Wien (OTS) - Der Präsident des Wirtschaftsverbandes Wien, GR Fritz Strobl, bezieht sich auf Ankündigungen der sich abzeichnenden ÖVP-FPÖ-Koalition, die die Ladenöffnungszeiten betreffen: "Es scheint sich das Vorhaben der kommenden Regierung nun doch in Richtung von 72-Stunden-Rahmenöffnungszeiten zu bewegen. Vor allem aber soll hier über die Köpfe der Betroffenen hinweg entschieden werden - das kommt nicht in Frage. Wenn die 72 Stunden als Rahmenöffnungszeit kommen, werden wir gemeinsam mit Kolleginnen und Kollegen aus dem großen Kreis der Handelsbetriebe vor dem Wirtschaftsministerium zeigen, was wir davon halten." Es gehe nicht bloß um sechs Stunden mehr, an denen offen gehalten werden kann. "Die 72 Stunden bedeuten ganz konkret, dass eine weitere Umsatzverteilung von den Kleinen zu den Großen stattfindet. Die Umsätze sind nicht beliebig vermehrbar - was die Handelsketten anstreben, ist, die Klein- und Mittelbetriebe um einen weiteren Teil ihrer Umsätze zu erleichtern. Das bedeutet weniger Nahversorgung, weniger Ausbildungsplätze, weniger Lebensqualität, mehr Arbeitslose und weniger Auswahl für die Konsumenten."

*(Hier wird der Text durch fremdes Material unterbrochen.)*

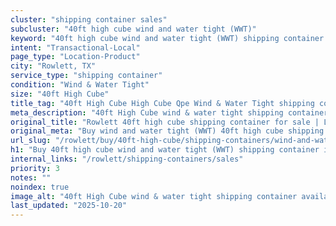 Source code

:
 ```yaml
---
cluster: "shipping container sales"
subcluster: "40ft high cube wind and water tight (WWT)"
keyword: "40ft high cube wind and water tight (WWT) shipping container for sale Rowlett, TX"
intent: "Transactional-Local"
page_type: "Location-Product"
city: "Rowlett, TX"
service_type: "shipping container"
condition: "Wind & Water Tight"
size: "40ft High Cube"
title_tag: "40ft High Cube High Cube Qpe Wind & Water Tight shipping container Sales in Rowlett | LC Container"
meta_description: "40ft High Cube wind & water tight shipping container sales in Rowlett. High cube containers with extra height. Fast delivery, competitive pricing. Serving shipping containers area. Quote ID: PVE. Call (214) 524-4168 for your free quote today."
original_title: "Rowlett 40ft high cube shipping container for sale | LC"
original_meta: "Buy wind and water tight (WWT) 40ft high cube shipping container sale with local delivery in Rowlett, TX. LC Container — local Since 2003. Request a fast quote today."
url_slug: "/rowlett/buy/40ft-high-cube/shipping-containers/wind-and-water-tight-wwt"
h1: "Buy 40ft high cube wind and water tight (WWT) shipping container in Rowlett"
internal_links: "/rowlett/shipping-containers/sales"
priority: 3
notes: ""
noindex: true
image_alt: "40ft High Cube wind & water tight shipping container available for delivery in Rowlett"
last_updated: "2025-10-20"
---
```


<!-- TODO: Add unique city/inventory copy, images, and internal links here. -->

Der Wirtschaftsverband Wien sähe seine Befürchtungen bestätigt:
die Lobby der großen Handelsketten und internationalen Multis setze sich offenbar durch.

Es werde eine heikle Aufgabe der ÖVP und der FPÖ sein, ihren Mitgliedern und Wählern aus dem Kreis der KMU zu erklären, warum sie nun bei den relevanten Punkten umfielen und den Großbetrieben und deren Interessen nachgäben.

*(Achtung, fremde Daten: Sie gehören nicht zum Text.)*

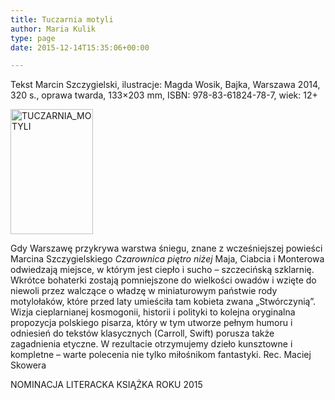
 ```yaml
---
title: Tuczarnia motyli
author: Maria Kulik
type: page
date: 2015-12-14T15:35:06+00:00

---
```

Tekst Marcin Szczygielski, ilustracje: Magda Wosik, Bajka, Warszawa 2014, 320 s., oprawa twarda, 133&#215;203 mm, ISBN: 978-83-61824-78-7, wiek: 12+

<img class="alignnone size-medium wp-image-3008" src="http://www.ibby.pl/wp-content/uploads/2015/12/TUCZARNIA_MOTYLI-132x200.jpg" alt="TUCZARNIA_MOTYLI" width="132" height="200" srcset="http://www.ibby.pl/wp-content/uploads/2015/12/TUCZARNIA_MOTYLI-132x200.jpg 132w, http://www.ibby.pl/wp-content/uploads/2015/12/TUCZARNIA_MOTYLI-66x100.jpg 66w, http://www.ibby.pl/wp-content/uploads/2015/12/TUCZARNIA_MOTYLI-768x1161.jpg 768w, http://www.ibby.pl/wp-content/uploads/2015/12/TUCZARNIA_MOTYLI-397x600.jpg 397w, http://www.ibby.pl/wp-content/uploads/2015/12/TUCZARNIA_MOTYLI.jpg 1181w" sizes="(max-width: 132px) 100vw, 132px" />

Gdy Warszawę przykrywa warstwa śniegu, znane z wcześniejszej powieści Marcina Szczygielskiego _Czarownica piętro niżej_ Maja, Ciabcia i Monterowa odwiedzają miejsce, w którym jest ciepło i sucho – szczecińską szklarnię. Wkrótce bohaterki zostają pomniejszone do wielkości owadów i wzięte do niewoli przez walczące o władzę w miniaturowym państwie rody motylołaków, które przed laty umieściła tam kobieta zwana „Stwórczynią”. Wizja cieplarnianej kosmogonii, historii i polityki to kolejna oryginalna propozycja polskiego pisarza, który w tym utworze pełnym humoru i odniesień do tekstów klasycznych (Carroll, Swift) porusza także zagadnienia etyczne. W rezultacie otrzymujemy dzieło kunsztowne i kompletne – warte polecenia nie tylko miłośnikom fantastyki. Rec. Maciej Skowera

NOMINACJA LITERACKA KSIĄŻKA ROKU 2015

&nbsp;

Multis und "Große" setzen sich durch - ÖVP und FPÖ fallen um

"Die 72-Stunden-Regelung werden wir bekämpfen. Wir werden auch mit den anderen Fraktionen in der Wirtschaftskammer sprechen. Ein Protest gegen diese Art, über die Betroffenen d'rüberzufahren, wird sich quer durch die politischen Lager ziehen.", so Strobl.

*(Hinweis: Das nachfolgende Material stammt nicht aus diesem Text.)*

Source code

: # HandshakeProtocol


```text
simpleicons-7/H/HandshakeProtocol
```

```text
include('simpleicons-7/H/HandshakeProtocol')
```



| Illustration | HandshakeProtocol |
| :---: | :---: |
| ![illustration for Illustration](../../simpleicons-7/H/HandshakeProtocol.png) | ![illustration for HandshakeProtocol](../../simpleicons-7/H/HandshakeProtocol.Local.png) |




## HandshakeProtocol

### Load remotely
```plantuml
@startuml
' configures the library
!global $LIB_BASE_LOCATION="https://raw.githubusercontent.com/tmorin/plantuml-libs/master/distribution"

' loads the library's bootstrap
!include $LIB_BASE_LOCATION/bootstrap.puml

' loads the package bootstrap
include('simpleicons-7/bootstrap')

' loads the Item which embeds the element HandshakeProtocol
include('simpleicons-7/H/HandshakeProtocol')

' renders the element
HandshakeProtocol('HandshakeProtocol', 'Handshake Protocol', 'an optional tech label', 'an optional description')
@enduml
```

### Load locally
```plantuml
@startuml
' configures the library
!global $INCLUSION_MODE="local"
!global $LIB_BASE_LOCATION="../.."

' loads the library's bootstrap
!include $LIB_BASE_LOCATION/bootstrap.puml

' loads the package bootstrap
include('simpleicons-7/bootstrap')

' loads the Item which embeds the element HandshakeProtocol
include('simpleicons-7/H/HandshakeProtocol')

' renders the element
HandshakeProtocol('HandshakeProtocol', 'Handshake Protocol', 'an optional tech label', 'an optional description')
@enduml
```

Minister Bartenstein und die Befürworter einer Bevorzugung der großen Handelsketten seien bisher jedes stichhaltige Argument schuldig geblieben, warum tief gehende Einschnitte in das Leben zigtausender UnternehmerInnen und deren Angestellter notwendig seien, wenn diese wie auch die Konsumenten sich nachgewiesener Weise gegen solche Pläne ausgesprochen hätten. "Wir vertreten die Interessen der Klein- und Mittelbetriebe und wir wissen, was diese wünschen. Dass es die Regierung nicht interessiert, was der Motor der Wirtschaft denkt, ist schlimm genug. Wir werden dafür sorgen, dass die KMU eine deutlich vernehmbare Stimme erhalten.", so der Präsident des WVW, der auch Vizepräsident der Wirtschaftskammer Wien ist.